ABOUT THIS TASK:
Please reproduce, exactly and in full, the lines running from the one that contains "Then run the" to the end of the entries.

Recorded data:
%%

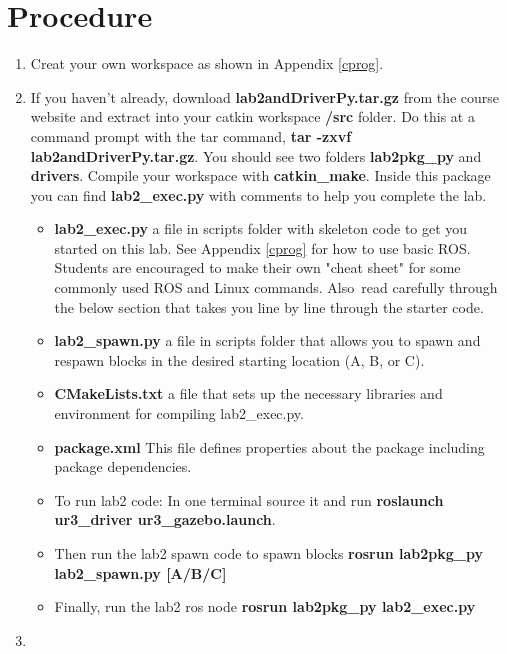 \section{Procedure}
\begin{enumerate}
\item Creat your own workspace as shown in Appendix \ref{cprog}.
\item If you haven't already, download \textbf{lab2andDriverPy.tar.gz} from the course website and extract into your catkin workspace \textbf{/src} folder.  Do this at
a command prompt with the tar command, \textbf{tar -zxvf lab2andDriverPy.tar.gz}.  You should see two folders \textbf{lab2pkg\_py} and \textbf{drivers}.  Compile your workspace with
\textbf{catkin\_make}. Inside this package you can find \textbf{lab2\_exec.py} with comments to help you complete the lab. 

\begin{itemize}
\item \textbf{lab2\_exec.py} a file in scripts folder with skeleton code to get you started on this lab. See Appendix \ref{cprog} for how to use basic ROS. Students are encouraged to make their own "cheat sheet" for some commonly used ROS and Linux commands. Also\
read carefully through the below section that takes you line by line through the starter code.  
\item \textbf{lab2\_spawn.py} a file in scripts folder that allows you to spawn and respawn blocks in the desired starting location (A, B, or C).
\item \textbf{CMakeLists.txt} a file that sets up the necessary libraries and environment for compiling lab2\_exec.py.
\item \textbf{package.xml} This file defines properties about the package including package dependencies.
\item To run lab2 code: In one terminal source it and run \textbf{roslaunch ur3\_driver ur3\_gazebo.launch}. 
\item Then run the lab2 spawn code to spawn blocks \textbf{rosrun lab2pkg\_py lab2\_spawn.py [A/B/C]}
\item Finally, run the lab2 ros node \textbf{rosrun lab2pkg\_py lab2\_exec.py}
\end{itemize}

\item 


\end{enumerate}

%%

ANSWER SPACE:
\item Then run the lab2 spawn code to spawn blocks \textbf{rosrun lab2pkg\_py lab2\_spawn.py [A/B/C]}
\item Finally, run the lab2 ros node \textbf{rosrun lab2pkg\_py lab2\_exec.py}
\end{itemize}

\item 


\end{enumerate}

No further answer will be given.